Sticky Karma and Knotted Roots
September 2024
The constant hammering of my little trowel into the sun hardened grass left my knuckes red and sore. My hands and arms were weak from the digging and sawing and hacking and pulling of digging out this not-that-old wisteria bush in my backyard. It’s been months now that I’ve watched little sprouts of it pop up throughout the lawn, further and further away from the plant itself. Silently, invading every corner of the property in a way that felt so gentle and innocent, convinced it’s inevitable that one day this whole thing might be dressed in its oddly folded little purple flowers. As if it were personal, I dug until my hands gave out, which luckily lasted me long enough to reveal the massive cluster of roots that had formed over these last 6 years or so.
Tomorrow came and Adam set out to take what was left of the bush and pry it from the earth. I sat outside on our slanted concrete patio and watched him work away, sipping my milky coffee. This whole summer I’ve been unknowingly untanging my own roots in a process I can only understand as divinely guided. I’m following breadcrumbs of my heart that most days feel like turning away from the thing I built my life on- I no longer wanted to pray, and ceased to feel a purpose in asking the divine to make me whole. It seems that in growing up enough to fully love myself, I’ve ceased to have a place for God in my life, it seems I don’t need him anymore. At times I don’t know who I am if I an not raging against my own sense of brokenness. What do I do, now that I am not so consumed?
I’m trying to learn to love for love’s sake.
Adam hurled the mass of roots onto the ground and I looked at that knot which somehow became the manifestation of my own knottings. Just that morning my hands were covered in black sesame seeds, offerings for an ancestor I never knew. The seeds stuck to my fingers and I laughed at it, “these must be some sticky karmas”, rubbing my fingers over the jar I use to collect the various things I offer so I can walk them down to the river.
Isn’t it such that the stickiest karmas are the one’s we can’t even see? They’re so baked into who we are that it feels not even a choice for it to be this way. But in digging up these roots I wonder, is it ever really too late to free ourselves from knots? I think of the hymn I pray at night, “untie the knot, remove the pin, I am one with God.”

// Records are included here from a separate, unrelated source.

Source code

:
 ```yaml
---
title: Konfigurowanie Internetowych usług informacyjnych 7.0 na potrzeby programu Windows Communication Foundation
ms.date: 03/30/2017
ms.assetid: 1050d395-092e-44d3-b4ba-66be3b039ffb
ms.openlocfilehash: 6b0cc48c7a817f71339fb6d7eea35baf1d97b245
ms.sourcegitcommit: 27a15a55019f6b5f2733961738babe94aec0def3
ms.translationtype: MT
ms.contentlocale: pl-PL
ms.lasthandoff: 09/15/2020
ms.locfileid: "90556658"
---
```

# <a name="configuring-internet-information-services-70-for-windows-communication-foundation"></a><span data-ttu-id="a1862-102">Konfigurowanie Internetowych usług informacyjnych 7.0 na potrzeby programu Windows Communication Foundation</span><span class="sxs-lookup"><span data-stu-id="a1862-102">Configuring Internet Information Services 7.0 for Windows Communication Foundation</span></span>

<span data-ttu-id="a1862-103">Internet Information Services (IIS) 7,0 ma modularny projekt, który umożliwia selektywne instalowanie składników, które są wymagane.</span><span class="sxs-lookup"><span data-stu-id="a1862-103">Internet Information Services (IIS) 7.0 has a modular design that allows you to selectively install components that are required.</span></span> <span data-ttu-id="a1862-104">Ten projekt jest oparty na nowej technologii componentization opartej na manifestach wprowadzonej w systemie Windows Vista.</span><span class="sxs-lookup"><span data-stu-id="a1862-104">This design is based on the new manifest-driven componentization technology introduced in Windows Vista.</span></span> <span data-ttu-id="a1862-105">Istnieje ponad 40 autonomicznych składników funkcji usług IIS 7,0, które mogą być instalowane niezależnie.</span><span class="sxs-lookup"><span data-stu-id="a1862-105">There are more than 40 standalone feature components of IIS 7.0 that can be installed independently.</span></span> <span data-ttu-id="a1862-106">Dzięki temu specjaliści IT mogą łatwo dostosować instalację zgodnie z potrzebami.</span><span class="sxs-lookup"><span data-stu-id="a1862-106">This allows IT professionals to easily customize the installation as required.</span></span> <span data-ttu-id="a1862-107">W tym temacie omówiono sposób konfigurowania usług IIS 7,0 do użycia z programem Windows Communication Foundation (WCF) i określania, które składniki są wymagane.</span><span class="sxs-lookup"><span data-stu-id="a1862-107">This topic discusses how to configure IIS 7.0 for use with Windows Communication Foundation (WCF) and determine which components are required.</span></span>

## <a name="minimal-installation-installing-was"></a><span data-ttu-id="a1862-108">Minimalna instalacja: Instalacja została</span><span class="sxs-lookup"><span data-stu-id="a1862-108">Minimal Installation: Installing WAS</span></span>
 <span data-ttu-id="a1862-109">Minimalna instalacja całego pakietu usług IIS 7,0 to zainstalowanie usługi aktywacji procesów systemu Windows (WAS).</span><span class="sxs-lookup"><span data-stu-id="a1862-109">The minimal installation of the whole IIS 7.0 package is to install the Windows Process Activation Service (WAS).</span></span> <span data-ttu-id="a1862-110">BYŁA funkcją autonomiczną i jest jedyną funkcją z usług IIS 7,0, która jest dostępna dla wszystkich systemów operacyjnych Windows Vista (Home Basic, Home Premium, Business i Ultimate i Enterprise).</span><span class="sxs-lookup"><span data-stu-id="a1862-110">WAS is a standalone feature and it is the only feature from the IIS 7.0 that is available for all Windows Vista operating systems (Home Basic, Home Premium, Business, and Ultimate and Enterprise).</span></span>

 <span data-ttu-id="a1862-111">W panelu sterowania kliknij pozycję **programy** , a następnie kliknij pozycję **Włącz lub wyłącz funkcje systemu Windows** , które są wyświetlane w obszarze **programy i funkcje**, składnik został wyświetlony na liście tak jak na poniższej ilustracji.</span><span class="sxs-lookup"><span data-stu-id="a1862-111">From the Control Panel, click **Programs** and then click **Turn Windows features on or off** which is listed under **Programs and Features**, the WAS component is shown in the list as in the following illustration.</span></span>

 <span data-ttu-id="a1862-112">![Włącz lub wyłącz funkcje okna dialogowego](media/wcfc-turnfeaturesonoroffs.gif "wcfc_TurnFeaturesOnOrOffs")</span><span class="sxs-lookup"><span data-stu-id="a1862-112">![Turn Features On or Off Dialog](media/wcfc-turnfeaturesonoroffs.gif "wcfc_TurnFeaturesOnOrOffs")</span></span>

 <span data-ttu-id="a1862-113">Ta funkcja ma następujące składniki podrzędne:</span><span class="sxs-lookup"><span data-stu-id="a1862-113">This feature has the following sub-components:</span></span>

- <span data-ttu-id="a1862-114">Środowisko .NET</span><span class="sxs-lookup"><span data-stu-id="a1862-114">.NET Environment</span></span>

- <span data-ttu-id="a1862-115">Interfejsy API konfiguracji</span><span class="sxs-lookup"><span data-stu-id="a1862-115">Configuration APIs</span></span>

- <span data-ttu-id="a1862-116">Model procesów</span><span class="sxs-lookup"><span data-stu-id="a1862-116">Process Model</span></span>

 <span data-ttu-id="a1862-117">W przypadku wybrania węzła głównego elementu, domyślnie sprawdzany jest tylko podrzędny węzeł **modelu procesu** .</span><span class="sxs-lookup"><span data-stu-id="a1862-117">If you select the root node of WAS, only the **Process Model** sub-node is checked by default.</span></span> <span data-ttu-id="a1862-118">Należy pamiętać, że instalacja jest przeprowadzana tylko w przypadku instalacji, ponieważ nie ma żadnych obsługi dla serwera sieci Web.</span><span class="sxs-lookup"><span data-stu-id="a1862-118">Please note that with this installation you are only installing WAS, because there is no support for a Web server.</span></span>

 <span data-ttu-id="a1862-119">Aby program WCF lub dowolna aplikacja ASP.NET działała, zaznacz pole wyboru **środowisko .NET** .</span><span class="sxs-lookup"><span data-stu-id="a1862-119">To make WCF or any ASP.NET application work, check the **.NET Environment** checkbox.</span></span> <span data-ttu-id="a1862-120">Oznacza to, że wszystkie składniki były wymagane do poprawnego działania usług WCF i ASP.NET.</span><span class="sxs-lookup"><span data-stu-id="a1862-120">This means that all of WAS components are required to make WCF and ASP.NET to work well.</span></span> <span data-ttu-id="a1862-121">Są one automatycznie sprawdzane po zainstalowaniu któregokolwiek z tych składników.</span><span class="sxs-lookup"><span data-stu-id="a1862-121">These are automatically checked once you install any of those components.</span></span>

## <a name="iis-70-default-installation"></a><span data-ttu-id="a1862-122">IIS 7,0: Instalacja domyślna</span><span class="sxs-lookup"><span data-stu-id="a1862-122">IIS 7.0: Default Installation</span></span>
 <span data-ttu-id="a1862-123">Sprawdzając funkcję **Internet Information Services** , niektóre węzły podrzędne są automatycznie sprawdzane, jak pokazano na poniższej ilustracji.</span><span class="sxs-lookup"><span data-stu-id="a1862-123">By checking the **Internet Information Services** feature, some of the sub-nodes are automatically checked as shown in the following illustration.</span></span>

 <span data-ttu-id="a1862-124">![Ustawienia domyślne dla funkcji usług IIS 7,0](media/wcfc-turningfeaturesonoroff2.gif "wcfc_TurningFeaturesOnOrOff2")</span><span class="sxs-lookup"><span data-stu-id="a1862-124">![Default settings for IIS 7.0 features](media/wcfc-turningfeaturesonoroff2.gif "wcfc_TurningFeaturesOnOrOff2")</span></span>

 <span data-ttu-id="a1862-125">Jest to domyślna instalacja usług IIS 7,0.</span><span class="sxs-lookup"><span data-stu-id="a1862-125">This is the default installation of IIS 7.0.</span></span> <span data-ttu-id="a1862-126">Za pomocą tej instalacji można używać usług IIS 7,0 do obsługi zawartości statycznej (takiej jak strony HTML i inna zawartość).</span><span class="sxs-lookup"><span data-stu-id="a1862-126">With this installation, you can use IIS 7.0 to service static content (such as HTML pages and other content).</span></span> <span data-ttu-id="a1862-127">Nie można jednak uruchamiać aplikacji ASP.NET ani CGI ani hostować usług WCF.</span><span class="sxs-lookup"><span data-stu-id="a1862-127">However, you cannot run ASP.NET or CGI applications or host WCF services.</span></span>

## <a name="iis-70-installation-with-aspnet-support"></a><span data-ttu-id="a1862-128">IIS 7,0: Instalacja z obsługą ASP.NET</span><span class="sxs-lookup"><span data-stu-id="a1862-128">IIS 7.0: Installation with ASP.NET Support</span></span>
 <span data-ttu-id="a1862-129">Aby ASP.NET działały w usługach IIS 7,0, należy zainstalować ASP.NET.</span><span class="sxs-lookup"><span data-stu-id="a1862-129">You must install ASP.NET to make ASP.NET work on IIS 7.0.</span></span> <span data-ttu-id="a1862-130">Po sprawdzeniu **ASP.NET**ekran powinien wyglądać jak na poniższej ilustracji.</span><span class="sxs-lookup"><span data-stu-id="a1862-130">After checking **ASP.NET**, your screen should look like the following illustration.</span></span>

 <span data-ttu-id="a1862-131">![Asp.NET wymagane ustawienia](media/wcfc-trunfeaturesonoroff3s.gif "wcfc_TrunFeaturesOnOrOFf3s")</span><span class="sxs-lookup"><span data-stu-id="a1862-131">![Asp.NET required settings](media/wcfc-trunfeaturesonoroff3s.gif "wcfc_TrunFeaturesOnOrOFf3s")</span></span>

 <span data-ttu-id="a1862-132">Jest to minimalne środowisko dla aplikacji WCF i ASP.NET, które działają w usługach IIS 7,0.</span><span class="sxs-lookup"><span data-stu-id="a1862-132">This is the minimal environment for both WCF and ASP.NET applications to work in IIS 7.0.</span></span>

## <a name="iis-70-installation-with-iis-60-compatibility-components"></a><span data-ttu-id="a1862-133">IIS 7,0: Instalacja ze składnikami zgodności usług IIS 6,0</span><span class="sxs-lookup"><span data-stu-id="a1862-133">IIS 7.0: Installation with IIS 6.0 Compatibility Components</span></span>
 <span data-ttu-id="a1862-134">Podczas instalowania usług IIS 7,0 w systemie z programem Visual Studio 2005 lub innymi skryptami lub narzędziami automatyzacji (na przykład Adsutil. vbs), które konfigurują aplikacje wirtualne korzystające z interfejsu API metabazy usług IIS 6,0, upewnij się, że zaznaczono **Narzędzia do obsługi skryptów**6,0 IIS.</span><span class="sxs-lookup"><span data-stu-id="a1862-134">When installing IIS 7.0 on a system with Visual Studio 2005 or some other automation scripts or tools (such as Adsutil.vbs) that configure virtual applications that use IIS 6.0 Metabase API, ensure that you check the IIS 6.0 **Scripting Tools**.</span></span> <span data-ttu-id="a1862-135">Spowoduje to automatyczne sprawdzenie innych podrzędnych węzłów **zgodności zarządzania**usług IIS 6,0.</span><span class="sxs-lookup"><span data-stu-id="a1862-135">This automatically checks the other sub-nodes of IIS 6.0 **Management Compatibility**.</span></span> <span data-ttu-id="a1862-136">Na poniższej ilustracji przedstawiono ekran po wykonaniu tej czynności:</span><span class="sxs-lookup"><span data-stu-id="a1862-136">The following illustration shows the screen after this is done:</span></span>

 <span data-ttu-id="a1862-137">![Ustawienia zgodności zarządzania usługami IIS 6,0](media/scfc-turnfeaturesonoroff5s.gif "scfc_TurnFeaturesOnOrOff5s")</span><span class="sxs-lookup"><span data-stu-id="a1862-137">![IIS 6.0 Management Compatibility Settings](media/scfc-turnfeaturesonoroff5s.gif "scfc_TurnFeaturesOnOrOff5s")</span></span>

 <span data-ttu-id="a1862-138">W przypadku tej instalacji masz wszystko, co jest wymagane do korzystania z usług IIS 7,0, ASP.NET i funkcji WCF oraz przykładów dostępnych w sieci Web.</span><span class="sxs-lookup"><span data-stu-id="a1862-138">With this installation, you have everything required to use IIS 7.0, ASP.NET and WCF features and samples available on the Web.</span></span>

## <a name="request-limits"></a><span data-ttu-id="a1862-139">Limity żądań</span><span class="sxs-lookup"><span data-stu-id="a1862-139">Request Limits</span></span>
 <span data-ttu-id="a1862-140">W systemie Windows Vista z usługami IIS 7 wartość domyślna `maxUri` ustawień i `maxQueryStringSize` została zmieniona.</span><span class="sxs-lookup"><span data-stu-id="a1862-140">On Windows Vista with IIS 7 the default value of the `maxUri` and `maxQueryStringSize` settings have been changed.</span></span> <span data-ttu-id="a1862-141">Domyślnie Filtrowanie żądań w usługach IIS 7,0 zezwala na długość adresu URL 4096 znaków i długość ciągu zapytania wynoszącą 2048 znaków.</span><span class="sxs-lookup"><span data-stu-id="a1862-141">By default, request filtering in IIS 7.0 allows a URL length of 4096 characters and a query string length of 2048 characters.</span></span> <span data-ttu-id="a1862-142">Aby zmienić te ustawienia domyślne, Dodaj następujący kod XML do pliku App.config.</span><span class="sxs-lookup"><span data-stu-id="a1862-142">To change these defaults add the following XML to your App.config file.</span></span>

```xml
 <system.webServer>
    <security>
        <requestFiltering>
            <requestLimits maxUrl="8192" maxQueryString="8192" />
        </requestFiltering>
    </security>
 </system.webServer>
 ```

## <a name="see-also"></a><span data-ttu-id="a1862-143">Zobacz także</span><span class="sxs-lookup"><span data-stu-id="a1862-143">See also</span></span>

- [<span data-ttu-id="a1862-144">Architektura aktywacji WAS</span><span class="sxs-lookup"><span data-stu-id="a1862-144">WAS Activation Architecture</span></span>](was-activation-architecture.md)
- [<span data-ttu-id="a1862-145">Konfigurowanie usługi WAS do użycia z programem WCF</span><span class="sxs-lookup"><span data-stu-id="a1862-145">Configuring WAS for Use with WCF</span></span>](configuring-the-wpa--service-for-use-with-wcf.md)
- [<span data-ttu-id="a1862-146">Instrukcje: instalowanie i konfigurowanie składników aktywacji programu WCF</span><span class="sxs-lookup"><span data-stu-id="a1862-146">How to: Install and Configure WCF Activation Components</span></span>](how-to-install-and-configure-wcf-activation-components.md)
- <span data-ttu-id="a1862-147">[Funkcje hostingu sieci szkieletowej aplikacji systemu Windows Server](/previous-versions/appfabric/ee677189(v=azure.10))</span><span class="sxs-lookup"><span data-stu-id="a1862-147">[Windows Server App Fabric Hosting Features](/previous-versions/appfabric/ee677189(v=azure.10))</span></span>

There are things that can be remedied with tantric ritual, and there are also things that can only be healed in the human heart. In Adam’s removing of the roots, I recognized that this person I’ve become wasn’t possible without him, and all the other people I’ve surrounded myself with. We don’t do anything alone really. For as singular as it can feel facing up to our stuff, life itself is a drama of the soul to find it’s own reflection. I’m afraid I am unlovable, and it is in the pulling up of the roots that I realize I am already loved.
The material realm and the way it makes these inner experiences so literal and tangible is taking my breath away. It is bringing me back to my writing and I’m starting to take seriously the impulse and the urge to participate, to create, to express something about the world because it would be a missed opportunity not to. I’ve lived a lot of my life waiting for the good part to come- this moment feels as good as any to welcome the possibility that here it is.
We planted 7 hydrangeas where the wisteria had sewn it’s extensive root system. I wish you could see them. My yard is still a messy plot of insistent tomatoes, long grass and bushy roses, but something feels different. What we unearthed, I’m not quite sure, and these days I think less of the importance of figuring it all out. But I have witnessed the ability to grow something new, to not just expand but multiply, and that if we’re willing to get out hands dirty then there’s really nothing that can’t be changed.
I think of my ancestors and wonder if they had been carrying out these rituals in the sewing of their own gardens, the singing of their songs, the sharing of their food. For what we worked in the dirt was ordinary magic borne from love and what can only happen between people. The love feels different without the knots. These days I’m feeling more sure of what’s mine and what’s not, and how there’s always the possibility in a relationship, a garden, a life, for new things to be planted. We are not bound even by the fiercest of roots.
There’s a little creek near my house where I often take Mango. We’ve started to train her to run free in the water when we’re lucky enough to be alone of the trail. As she waded into the humming stream I lowered my jar into the waves as all the individual seeds and grains ballooned into the moving water. In the end the letting go is easy, accepted with arms open wide. The cold water trickles down my arms and I swear it is the most intimate moment of my life. I have been seen, loved, held up. What other reason could there be to pray, than to fall to my knees at the force that has given me this day and all it’s simple majesty. She has made me a lush for the wine of grace.